WORK TASK
The lines below must be transcribed exactly as given, with the images removed.

RECORDS TO PROCESS
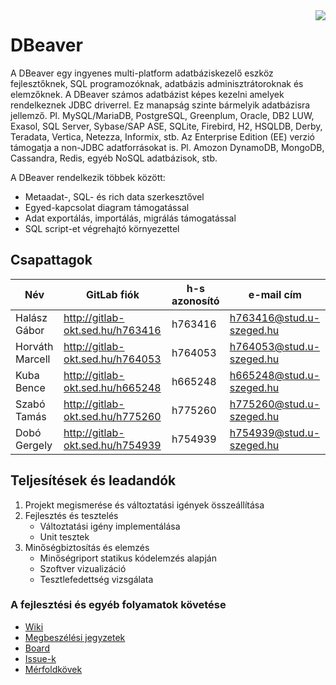 <img src="https://github.com/dbeaver/dbeaver/wiki/images/dbeaver-icon-64x64.png" align="right"/>

# DBeaver
A DBeaver egy ingyenes multi-platform adatbáziskezelő eszköz fejlesztőknek, SQL programozóknak, adatbázis adminisztrátoroknak és elemzőknek.
A DBeaver számos adatbázist képes kezelni amelyek rendelkeznek JDBC driverrel. Ez manapság szinte bármelyik adatbázisra jellemző. Pl. MySQL/MariaDB, PostgreSQL, Greenplum, Oracle, DB2 LUW, Exasol, SQL Server, Sybase/SAP ASE, SQLite, Firebird, H2, HSQLDB, Derby, Teradata, Vertica, Netezza, Informix, stb.
Az Enterprise Edition (EE) verzió támogatja a non-JDBC adatforrásokat is. Pl. Amozon DynamoDB, MongoDB, Cassandra, Redis, egyéb NoSQL adatbázisok, stb.

A DBeaver rendelkezik többek között:
* Metaadat-, SQL- és rich data szerkesztővel
* Egyed-kapcsolat diagram támogatással
* Adat exportálás, importálás, migrálás támogatással
* SQL script-et végrehajtó környezettel

## Csapattagok
| Név    | GitLab fiók | h-s azonosító | e-mail cím |
| ------ | ------ | ------ | ------ |
| Halász Gábor | http://gitlab-okt.sed.hu/h763416 | h763416 | h763416@stud.u-szeged.hu |
| Horváth Marcell | http://gitlab-okt.sed.hu/h764053 | h764053 | h764053@stud.u-szeged.hu |
| Kuba Bence | http://gitlab-okt.sed.hu/h665248 | h665248 | h665248@stud.u-szeged.hu |
| Szabó Tamás | http://gitlab-okt.sed.hu/h775260 | h775260 | h775260@stud.u-szeged.hu |
| Dobó Gergely | http://gitlab-okt.sed.hu/h754939 | h754939 | h754939@stud.u-szeged.hu |

## Teljesítések és leadandók
1. Projekt megismerése és változtatási igények összeállítása
2. Fejlesztés és tesztelés
    * Változtatási igény implementálása
    * Unit tesztek
3. Minőségbiztosítás és elemzés
    * Minőségriport statikus kódelemzés alapján
    * Szoftver vizualizáció
    * Tesztlefedettség vizsgálata

### A fejlesztési és egyéb folyamatok követése
* [Wiki](http://gitlab-okt.sed.hu/IB611g-8-Machop/dbeaver/wikis/home)
* [Megbeszélési jegyzetek](http://gitlab-okt.sed.hu/IB611g-8-Machop/dbeaver/wikis/home#csapat-megbesz%C3%A9l%C3%A9sek)
* [Board](http://gitlab-okt.sed.hu/IB611g-8-Machop/dbeaver/boards?=)
* [Issue-k](http://gitlab-okt.sed.hu/IB611g-8-Machop/dbeaver/issues)
* [Mérfoldkövek](http://gitlab-okt.sed.hu/groups/IB611g-8-Machop/-/milestones)
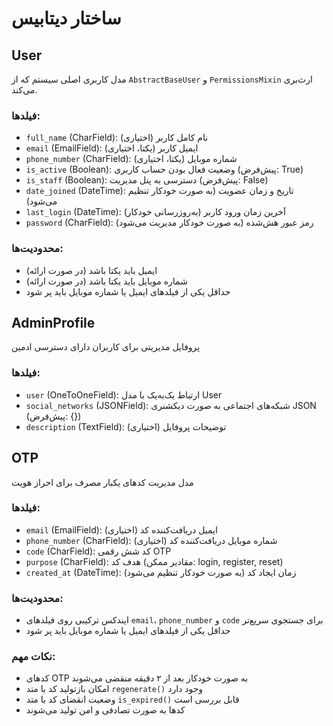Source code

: # ساختار دیتابیس

## User
مدل کاربری اصلی سیستم که از `AbstractBaseUser` و `PermissionsMixin` ارث‌بری می‌کند.

### فیلدها:
- `full_name` (CharField): نام کامل کاربر (اختیاری)
- `email` (EmailField): ایمیل کاربر (یکتا، اختیاری)
- `phone_number` (CharField): شماره موبایل (یکتا، اختیاری)
- `is_active` (Boolean): وضعیت فعال بودن حساب کاربری (پیش‌فرض: True)
- `is_staff` (Boolean): دسترسی به پنل مدیریت (پیش‌فرض: False)
- `date_joined` (DateTime): تاریخ و زمان عضویت (به صورت خودکار تنظیم می‌شود)
- `last_login` (DateTime): آخرین زمان ورود کاربر (به‌روزرسانی خودکار)
- `password` (CharField): رمز عبور هش‌شده (به صورت خودکار مدیریت می‌شود)

### محدودیت‌ها:
- ایمیل باید یکتا باشد (در صورت ارائه)
- شماره موبایل باید یکتا باشد (در صورت ارائه)
- حداقل یکی از فیلدهای ایمیل یا شماره موبایل باید پر شود

## AdminProfile
پروفایل مدیریتی برای کاربران دارای دسترسی ادمین

### فیلدها:
- `user` (OneToOneField): ارتباط یک‌به‌یک با مدل User
- `social_networks` (JSONField): شبکه‌های اجتماعی به صورت دیکشنری JSON (پیش‌فرض: {})
- `description` (TextField): توضیحات پروفایل (اختیاری)

## OTP
مدل مدیریت کدهای یکبار مصرف برای احراز هویت

### فیلدها:
- `email` (EmailField): ایمیل دریافت‌کننده کد (اختیاری)
- `phone_number` (CharField): شماره موبایل دریافت‌کننده کد (اختیاری)
- `code` (CharField): کد شش رقمی OTP
- `purpose` (CharField): هدف کد (مقادیر ممکن: login, register, reset)
- `created_at` (DateTime): زمان ایجاد کد (به صورت خودکار تنظیم می‌شود)

### محدودیت‌ها:
- ایندکس ترکیبی روی فیلدهای `email`، `phone_number` و `code` برای جستجوی سریع‌تر
- حداقل یکی از فیلدهای ایمیل یا شماره موبایل باید پر شود

### نکات مهم:
- کدهای OTP به صورت خودکار بعد از ۲ دقیقه منقضی می‌شوند
- امکان بازتولید کد با متد `regenerate()` وجود دارد
- وضعیت انقضای کد با متد `is_expired()` قابل بررسی است
- کدها به صورت تصادفی و امن تولید می‌شوند
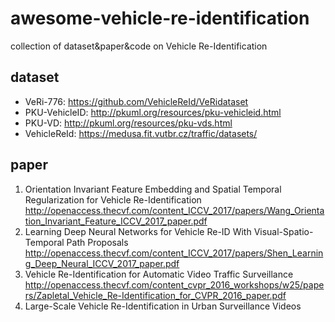 # awesome-vehicle-re-identification
collection of dataset&amp;paper&amp;code on Vehicle Re-Identification

## dataset
* VeRi-776: https://github.com/VehicleReId/VeRidataset
* PKU-VehicleID: http://pkuml.org/resources/pku-vehicleid.html
* PKU-VD: http://pkuml.org/resources/pku-vds.html
* VehicleReId: https://medusa.fit.vutbr.cz/traffic/datasets/

## paper
1. Orientation Invariant Feature Embedding and Spatial Temporal Regularization for Vehicle Re-Identification
    http://openaccess.thecvf.com/content_ICCV_2017/papers/Wang_Orientation_Invariant_Feature_ICCV_2017_paper.pdf
2. Learning Deep Neural Networks for Vehicle Re-ID With Visual-Spatio-Temporal Path Proposals
    http://openaccess.thecvf.com/content_ICCV_2017/papers/Shen_Learning_Deep_Neural_ICCV_2017_paper.pdf
3. Vehicle Re-Identification for Automatic Video Traffic Surveillance
    http://openaccess.thecvf.com/content_cvpr_2016_workshops/w25/papers/Zapletal_Vehicle_Re-Identification_for_CVPR_2016_paper.pdf
4. Large-Scale Vehicle Re-Identification in Urban Surveillance Videos
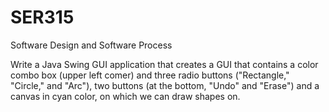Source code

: # SER315
Software Design and Software Process

Write a Java Swing GUI application that creates a GUI that contains a color combo box (upper left comer) and 
three radio buttons ("Rectangle," "Circle," and "Arc"), two buttons (at the bottom, "Undo" and "Erase") and 
a canvas in cyan color, on which we can draw shapes on. 
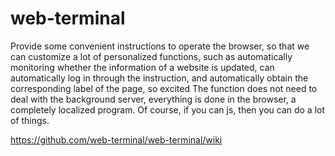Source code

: # web-terminal
Provide some convenient instructions to operate the browser, so that we can customize a lot of personalized functions, such as automatically monitoring whether the information of a website is updated, can automatically log in through the instruction, and automatically obtain the corresponding label of the page, so excited The function does not need to deal with the background server, everything is done in the browser, a completely localized program. Of course, if you can js, then you can do a lot of things.

https://github.com/web-terminal/web-terminal/wiki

SOLUTION TO THIS PROBLEM
 <img src="https://github.com/dbeaver/dbeaver/wiki/images/dbeaver-icon-64x64.png" align="right"/>

# DBeaver
A DBeaver egy ingyenes multi-platform adatbáziskezelő eszköz fejlesztőknek, SQL programozóknak, adatbázis adminisztrátoroknak és elemzőknek.
A DBeaver számos adatbázist képes kezelni amelyek rendelkeznek JDBC driverrel. Ez manapság szinte bármelyik adatbázisra jellemző. Pl. MySQL/MariaDB, PostgreSQL, Greenplum, Oracle, DB2 LUW, Exasol, SQL Server, Sybase/SAP ASE, SQLite, Firebird, H2, HSQLDB, Derby, Teradata, Vertica, Netezza, Informix, stb.
Az Enterprise Edition (EE) verzió támogatja a non-JDBC adatforrásokat is. Pl. Amozon DynamoDB, MongoDB, Cassandra, Redis, egyéb NoSQL adatbázisok, stb.

A DBeaver rendelkezik többek között:
* Metaadat-, SQL- és rich data szerkesztővel
* Egyed-kapcsolat diagram támogatással
* Adat exportálás, importálás, migrálás támogatással
* SQL script-et végrehajtó környezettel

## Csapattagok
| Név    | GitLab fiók | h-s azonosító | e-mail cím |
| ------ | ------ | ------ | ------ |
| Halász Gábor | http://gitlab-okt.sed.hu/h763416 | h763416 | h763416@stud.u-szeged.hu |
| Horváth Marcell | http://gitlab-okt.sed.hu/h764053 | h764053 | h764053@stud.u-szeged.hu |
| Kuba Bence | http://gitlab-okt.sed.hu/h665248 | h665248 | h665248@stud.u-szeged.hu |
| Szabó Tamás | http://gitlab-okt.sed.hu/h775260 | h775260 | h775260@stud.u-szeged.hu |
| Dobó Gergely | http://gitlab-okt.sed.hu/h754939 | h754939 | h754939@stud.u-szeged.hu |

## Teljesítések és leadandók
1. Projekt megismerése és változtatási igények összeállítása
2. Fejlesztés és tesztelés
    * Változtatási igény implementálása
    * Unit tesztek
3. Minőségbiztosítás és elemzés
    * Minőségriport statikus kódelemzés alapján
    * Szoftver vizualizáció
    * Tesztlefedettség vizsgálata

### A fejlesztési és egyéb folyamatok követése
* [Wiki](http://gitlab-okt.sed.hu/IB611g-8-Machop/dbeaver/wikis/home)
* [Megbeszélési jegyzetek](http://gitlab-okt.sed.hu/IB611g-8-Machop/dbeaver/wikis/home#csapat-megbesz%C3%A9l%C3%A9sek)
* [Board](http://gitlab-okt.sed.hu/IB611g-8-Machop/dbeaver/boards?=)
* [Issue-k](http://gitlab-okt.sed.hu/IB611g-8-Machop/dbeaver/issues)
* [Mérfoldkövek](http://gitlab-okt.sed.hu/groups/IB611g-8-Machop/-/milestones)
Source code

: # ساختار دیتابیس

## User
مدل کاربری اصلی سیستم که از `AbstractBaseUser` و `PermissionsMixin` ارث‌بری می‌کند.

### فیلدها:
- `full_name` (CharField): نام کامل کاربر (اختیاری)
- `email` (EmailField): ایمیل کاربر (یکتا، اختیاری)
- `phone_number` (CharField): شماره موبایل (یکتا، اختیاری)
- `is_active` (Boolean): وضعیت فعال بودن حساب کاربری (پیش‌فرض: True)
- `is_staff` (Boolean): دسترسی به پنل مدیریت (پیش‌فرض: False)
- `date_joined` (DateTime): تاریخ و زمان عضویت (به صورت خودکار تنظیم می‌شود)
- `last_login` (DateTime): آخرین زمان ورود کاربر (به‌روزرسانی خودکار)
- `password` (CharField): رمز عبور هش‌شده (به صورت خودکار مدیریت می‌شود)

### محدودیت‌ها:
- ایمیل باید یکتا باشد (در صورت ارائه)
- شماره موبایل باید یکتا باشد (در صورت ارائه)
- حداقل یکی از فیلدهای ایمیل یا شماره موبایل باید پر شود

## AdminProfile
پروفایل مدیریتی برای کاربران دارای دسترسی ادمین

### فیلدها:
- `user` (OneToOneField): ارتباط یک‌به‌یک با مدل User
- `social_networks` (JSONField): شبکه‌های اجتماعی به صورت دیکشنری JSON (پیش‌فرض: {})
- `description` (TextField): توضیحات پروفایل (اختیاری)

## OTP
مدل مدیریت کدهای یکبار مصرف برای احراز هویت

### فیلدها:
- `email` (EmailField): ایمیل دریافت‌کننده کد (اختیاری)
- `phone_number` (CharField): شماره موبایل دریافت‌کننده کد (اختیاری)
- `code` (CharField): کد شش رقمی OTP
- `purpose` (CharField): هدف کد (مقادیر ممکن: login, register, reset)
- `created_at` (DateTime): زمان ایجاد کد (به صورت خودکار تنظیم می‌شود)

### محدودیت‌ها:
- ایندکس ترکیبی روی فیلدهای `email`، `phone_number` و `code` برای جستجوی سریع‌تر
- حداقل یکی از فیلدهای ایمیل یا شماره موبایل باید پر شود

### نکات مهم:
- کدهای OTP به صورت خودکار بعد از ۲ دقیقه منقضی می‌شوند
- امکان بازتولید کد با متد `regenerate()` وجود دارد
- وضعیت انقضای کد با متد `is_expired()` قابل بررسی است
- کدها به صورت تصادفی و امن تولید می‌شوند
 # awesome-vehicle-re-identification
collection of dataset&amp;paper&amp;code on Vehicle Re-Identification

## dataset
* VeRi-776: https://github.com/VehicleReId/VeRidataset
* PKU-VehicleID: http://pkuml.org/resources/pku-vehicleid.html
* PKU-VD: http://pkuml.org/resources/pku-vds.html
* VehicleReId: https://medusa.fit.vutbr.cz/traffic/datasets/

## paper
1. Orientation Invariant Feature Embedding and Spatial Temporal Regularization for Vehicle Re-Identification
    http://openaccess.thecvf.com/content_ICCV_2017/papers/Wang_Orientation_Invariant_Feature_ICCV_2017_paper.pdf
2. Learning Deep Neural Networks for Vehicle Re-ID With Visual-Spatio-Temporal Path Proposals
    http://openaccess.thecvf.com/content_ICCV_2017/papers/Shen_Learning_Deep_Neural_ICCV_2017_paper.pdf
3. Vehicle Re-Identification for Automatic Video Traffic Surveillance
    http://openaccess.thecvf.com/content_cvpr_2016_workshops/w25/papers/Zapletal_Vehicle_Re-Identification_for_CVPR_2016_paper.pdf
4. Large-Scale Vehicle Re-Identification in Urban Surveillance Videos
Source code

: # SER315
Software Design and Software Process

Write a Java Swing GUI application that creates a GUI that contains a color combo box (upper left comer) and 
three radio buttons ("Rectangle," "Circle," and "Arc"), two buttons (at the bottom, "Undo" and "Erase") and 
a canvas in cyan color, on which we can draw shapes on. 
Source code

: # web-terminal
Provide some convenient instructions to operate the browser, so that we can customize a lot of personalized functions, such as automatically monitoring whether the information of a website is updated, can automatically log in through the instruction, and automatically obtain the corresponding label of the page, so excited The function does not need to deal with the background server, everything is done in the browser, a completely localized program. Of course, if you can js, then you can do a lot of things.

https://github.com/web-terminal/web-terminal/wiki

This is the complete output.